Mais aussi parce que cette analyse va dans le sens de ce qui est observé partout : à savoir une surreprésentation de la gent masculine en matière de (T)HPI. On la retrouve dans les cabinets psychologiques (pour les bilans visant à mettre en lumière ce haut potentiel intellectuel, comme pour les suivis), dans les associations (de parents d'EIP, comme d'adultes surdoués), mais aussi (en France en tous cas) dans les classes ou les écoles qui leur sont dédiées.

 

On a toujours à peu de choses près la même proportion qui revient : pour 10 enfants (T)HPI, 7 sont des garçons, 3 seulement sont des filles. Alors même que l'on sait que statistiquement, il n'y a pas de déséquilibre.

 

Les filles sont moins identifiées, moins suivies, moins repérées. C'est ce que souligne Doris Perrodin, auteure de l'excellent "Et si elle était surdouée" :up:

 

Et si elle était surdoué ? de Doris Perrodin-Carlen
Cliquez sur la couverture pour ouvrir
les détails de "Et si elle était surdouée

 

 

J'avais tenu à Aix les Bains une conférence avec Doris sur le thème des filles & femmes atypiques : elle parlant de la gent féminine dans le monde de la douance, & moi dans la sphère du syndrome d'Asperger :)

 

C'est une question qui me touche particulièrement, & à laquelle je crois qu'il faut vraiment sensibiliser les parents qui, comme on le perçoit très clairement par ces données de l'article des Echos, sont les premiers à avoir ces préjugés :(

 

( :idea: à ce propos une nouvelle conférence sur les filles & femmes, de Doris & moi-même, se tiendra d'ici quelques mois en Suisse :-D
Mais je vous en reparlerai le moment venu)

 

Autre point soulevé par ce papier, qui explique là encore bien des choses dans la suradaptation des filles & femmes, tant côté (T)HPI que syndrome d'Asperger : le poids des apparences.

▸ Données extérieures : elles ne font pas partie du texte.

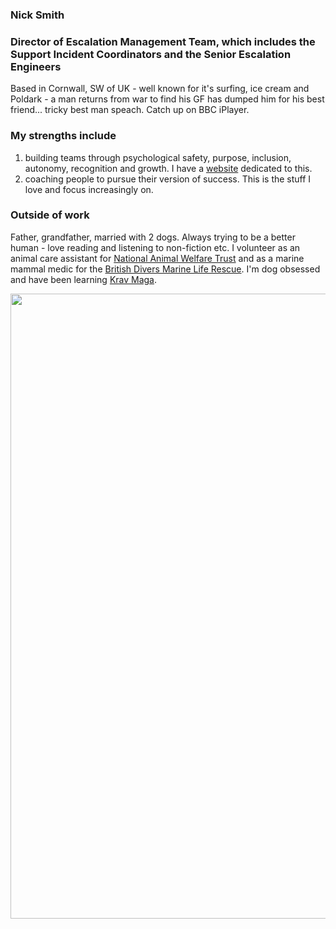 ### Nick Smith  
### Director of Escalation Management Team, which includes the Support Incident Coordinators and the Senior Escalation Engineers
Based in Cornwall, SW of UK - well known for it's surfing, ice cream and Poldark - a man returns from war to find his GF has dumped him for his best friend... tricky best man speach. Catch up on BBC iPlayer.

### My strengths include 
1. building teams through psychological safety, purpose, inclusion, autonomy, recognition and growth. I have a [website](https://deliberate-leadership.uk/) dedicated to this. 
2. coaching people to pursue their version of success. This is the stuff I love and focus increasingly on.

### Outside of work
Father, grandfather, married with 2 dogs. Always trying to be a better human - love reading and listening to non-fiction etc. 
I volunteer as an animal care assistant for [National Animal Welfare Trust](https://www.nawt.org.uk/our-services/our-centres/nawt-cornwall/) and as a marine mammal medic for the [British Divers Marine Life Rescue](https://bdmlr.org.uk/). I'm dog obsessed and have been learning [Krav Maga](https://kravmagacornwall.com/).

<img src="https://cornishdronephotography.co.uk/cdn/shop/products/image_527e4158-1f50-4614-9070-b1b4e438cb55.jpg" width="1000">

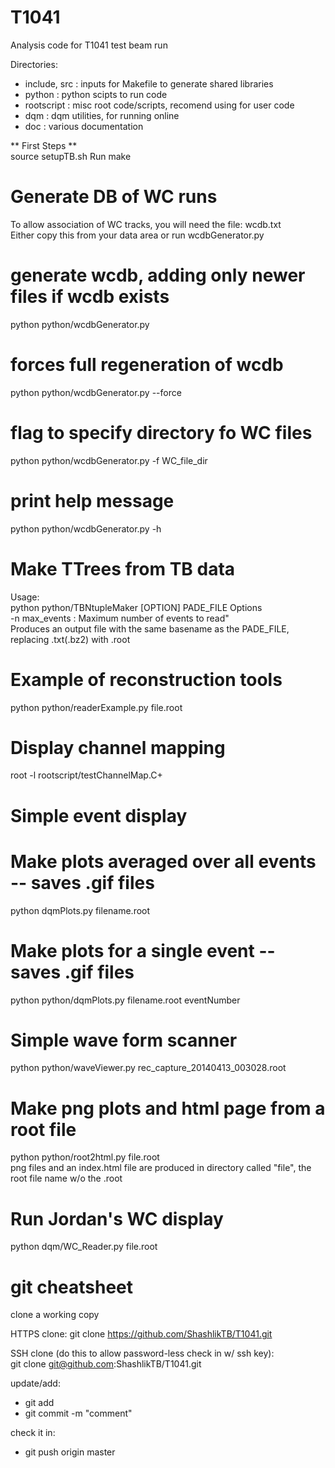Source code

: T1041
=====

Analysis code for T1041 test beam run

Directories:  
- include, src : inputs for Makefile to generate shared libraries
- python       : python scipts to run code
- rootscript   : misc root code/scripts, recomend using for user code
- dqm          : dqm utilities, for running online
- doc          : various documentation


** First Steps **  
source setupTB.sh
Run make

Generate DB of WC runs 
======================
To allow association of WC tracks, you will need the file: wcdb.txt  
Either copy this from your data area or run wcdbGenerator.py

# generate wcdb, adding only newer files if wcdb exists  
python python/wcdbGenerator.py   
# forces full regeneration of wcdb  
python python/wcdbGenerator.py --force  
# flag to specify directory fo WC files  
python python/wcdbGenerator.py -f WC_file_dir  
# print help message  
python python/wcdbGenerator.py -h  


Make TTrees from TB data
========================
Usage:  
python python/TBNtupleMaker [OPTION] PADE_FILE 
       Options  
       -n max_events  : Maximum number of events to read"  
Produces an output file with the same basename as the PADE_FILE, replacing .txt(.bz2) with .root


Example of reconstruction tools  
===============================  
python python/readerExample.py file.root
 

Display channel mapping  
======================  
root -l rootscript/testChannelMap.C+


Simple event display  
====================  
# Make plots averaged over all events -- saves .gif files  
python dqmPlots.py filename.root  

# Make plots for a single event -- saves .gif files  
python python/dqmPlots.py filename.root eventNumber  

Simple wave form scanner  
========================  
python python/waveViewer.py rec_capture_20140413_003028.root


Make png plots and html page from a root file
=============================================
python python/root2html.py file.root  
  png files and an index.html file are produced in directory called "file", 
the root file name w/o the .root


Run Jordan's WC display  
=======================  
python dqm/WC_Reader.py file.root




git cheatsheet
==============

clone a working copy

HTTPS clone: git clone https://github.com/ShashlikTB/T1041.git

SSH clone (do this to allow password-less check in w/ ssh key):  
git clone git@github.com:ShashlikTB/T1041.git


update/add:
* git add <file>
* git commit -m "comment"

check it in:
* git push origin master


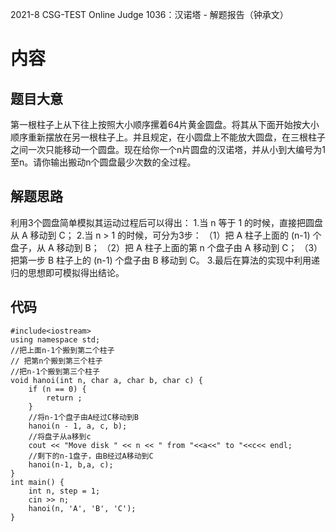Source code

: 2021-8 CSG-TEST Online Judge 1036：汉诺塔 - 解题报告（钟承文）
# 内容 #
## 题目大意 ##
第一根柱子上从下往上按照大小顺序摞着64片黄金圆盘。将其从下面开始按大小顺序重新摆放在另一根柱子上。并且规定，在小圆盘上不能放大圆盘，在三根柱子之间一次只能移动一个圆盘。现在给你一个n片圆盘的汉诺塔，并从小到大编号为1至n。请你输出搬动n个圆盘最少次数的全过程。
## 解题思路 ##
利用3个圆盘简单模拟其运动过程后可以得出：
1.当 n 等于 1 的时候，直接把圆盘从 A 移动到 C；
2.当 n > 1 的时候，可分为3步：
（1）把 A 柱子上面的 (n-1) 个盘子，从 A 移动到 B；
（2）把 A 柱子上面的第 n 个盘子由 A 移动到 C；
（3）把第一步 B 柱子上的 (n-1) 个盘子由 B 移动到 C。
3.最后在算法的实现中利用递归的思想即可模拟得出结论。
## 代码 ##
    #include<iostream>
    using namespace std;
    //把上面n-1个搬到第二个柱子
    // 把第n个搬到第三个柱子
    //把n-1个搬到第三个柱子
    void hanoi(int n, char a, char b, char c) {
    	if (n == 0) {
    		return ;
    	}
    	//将n-1个盘子由A经过C移动到B
    	hanoi(n - 1, a, c, b);
    	//将盘子从a移到c
    	cout << "Move disk " << n << " from "<<a<<" to "<<c<< endl;
    	//剩下的n-1盘子，由B经过A移动到C
    	hanoi(n-1, b,a, c);
    }
    int main() {
    	int n, step = 1;
    	cin >> n;
    	hanoi(n, 'A', 'B', 'C');
    }


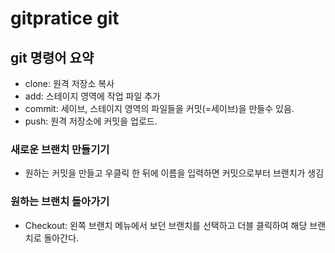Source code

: # gitpratice git

## git 명령어 요약

- clone: 원격 저장소 복사
- add: 스테이지 영역에 작업 파일 추가
- commit: 세이브, 스테이지 영역의 파일들을 커밋(=세이브)을 만들수 있음.
- push: 원격 저장소에 커밋을 업로드.

### 새로운 브랜치 만들기기
- 원하는 커밋을 만들고 우클릭 한 뒤에 이름을 입력하면 커밋으로부터 브랜치가 생김

### 원하는 브랜치 돌아가기
- Checkout: 왼쪽 브랜치 메뉴에서 보던 브랜치를 선택하고 더블 클릭하여 해당 브랜치로 돌아간다.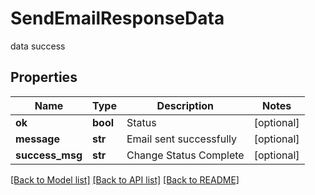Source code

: # SendEmailResponseData

data success
## Properties
Name | Type | Description | Notes
------------ | ------------- | ------------- | -------------
**ok** | **bool** | Status | [optional] 
**message** | **str** | Email sent successfully | [optional] 
**success_msg** | **str** | Change Status Complete | [optional] 

[[Back to Model list]](../README.md#documentation-for-models) [[Back to API list]](../README.md#documentation-for-api-endpoints) [[Back to README]](../README.md)


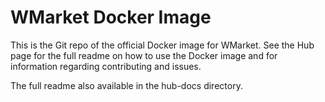 # WMarket Docker Image
This is the Git repo of the official Docker image for WMarket. See the Hub page for the full readme on how to use the Docker image and for information regarding contributing and issues.

The full readme also available in the hub-docs directory.
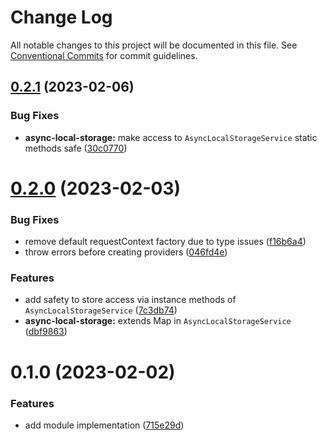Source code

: # Change Log

All notable changes to this project will be documented in this file.
See [Conventional Commits](https://conventionalcommits.org) for commit guidelines.

## [0.2.1](https://github.com/s1seven/nestjs-tools/compare/@s1seven/nestjs-tools-async-local-storage@0.2.0...@s1seven/nestjs-tools-async-local-storage@0.2.1) (2023-02-06)

### Bug Fixes

- **async-local-storage:** make access to `AsyncLocalStorageService` static methods safe ([30c0770](https://github.com/s1seven/nestjs-tools/commit/30c07707945eaa06d45aa1d56c4cdf76b1fd5e19))

# [0.2.0](https://github.com/s1seven/nestjs-tools/compare/@s1seven/nestjs-tools-async-local-storage@0.1.0...@s1seven/nestjs-tools-async-local-storage@0.2.0) (2023-02-03)

### Bug Fixes

- remove default requestContext factory due to type issues ([f16b6a4](https://github.com/s1seven/nestjs-tools/commit/f16b6a40620fa2ade6ca77a11019d9f858fc1a30))
- throw errors before creating providers ([046fd4e](https://github.com/s1seven/nestjs-tools/commit/046fd4ef641bd9711be38b5dcb8ee459c6451800))

### Features

- add safety to store access via instance methods of `AsyncLocalStorageService` ([7c3db74](https://github.com/s1seven/nestjs-tools/commit/7c3db748a22fd96025b13397842a6f1bb3a3c394))
- **async-local-storage:** extends Map in `AsyncLocalStorageService` ([dbf9863](https://github.com/s1seven/nestjs-tools/commit/dbf9863fecde46dfa374e11a875fb75d0647d4af))

# 0.1.0 (2023-02-02)

### Features

- add module implementation ([715e29d](https://github.com/s1seven/nestjs-tools/commit/715e29d6f919fe88a0896fbf9a0bb7742d94bc6c))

Et notamment, l'image renvoyée par cette fille ou cette femme qui serait non-conforme à la norme.

 

L'éloignement est plus critiqué, plus sanctionné parmi la population féminine que masculine :down:

 

On le sait (de très nombreux travaux l'ont démontré en psychologie sociale), les filles font bien plus d'effort pour se normaliser, & y parviennent d'ailleurs bien mieux. Quitte à ne pas dire lorsque ça ne va pas, à taire leur souffrance ou leurs difficultés, là où les garçons vont très vite l'exprimer.

 

Il en a encore été question récemment dans une interview de Virginie Despentes donnée au Monde ( :arrow: « Cette histoire de féminité, c'est de l'arnaque ») dans laquelle elle évoquait une étude à base de yaourts salés. Qui est en réalité une expérience pour une émission télévisée espagnole (les détails sont à retrouver par là).

 

Mine de rien cette tendance aux recherches axées sur l'apparence de la progéniture féminine (& en l'occurrence, son surpoids éventuel) vs celles axées sur l'intelligence de la progéniture masculine est tout à fait conforme aux stéréotypes de genre 8-O

 

Même s'il demeure regrettable, cet élan naturel du plus grand nombre à attribuer des comportements, qualités, des défauts, des postures selon le sexe, est le modèle dans lequel nous avons nous-mêmes grandi & dans lequel grandissent encore nos enfants :oops:

 

Mais en fin de compte, est-ce si amusant que cela ?
Personnellement, je trouve cela triste...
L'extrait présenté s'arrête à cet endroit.